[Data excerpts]
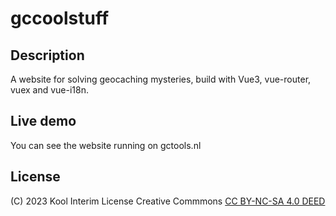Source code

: # gccoolstuff

## Description

A website for solving geocaching mysteries, build with Vue3, vue-router, vuex and vue-i18n.

## Live demo

You can see the website running on gctools.nl

## License

(C) 2023 Kool Interim
License Creative Commmons <a href="https://creativecommons.org/licenses/by-nc-sa/4.0/">CC BY-NC-SA 4.0 DEED</a>

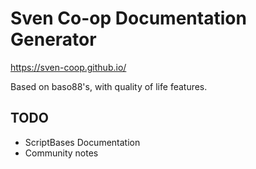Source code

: # Sven Co-op Documentation Generator

https://sven-coop.github.io/


Based on baso88's, with quality of life features.


## TODO
 - ScriptBases Documentation
 - Community notes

> **Activity**: Without any picture, return exactly the lines of the records above from the first through the line that contains "(C) 2023 Kool Interim".

> **Solution to the problem**:
Source code

: # gccoolstuff

## Description

A website for solving geocaching mysteries, build with Vue3, vue-router, vuex and vue-i18n.

## Live demo

You can see the website running on gctools.nl

## License

(C) 2023 Kool Interim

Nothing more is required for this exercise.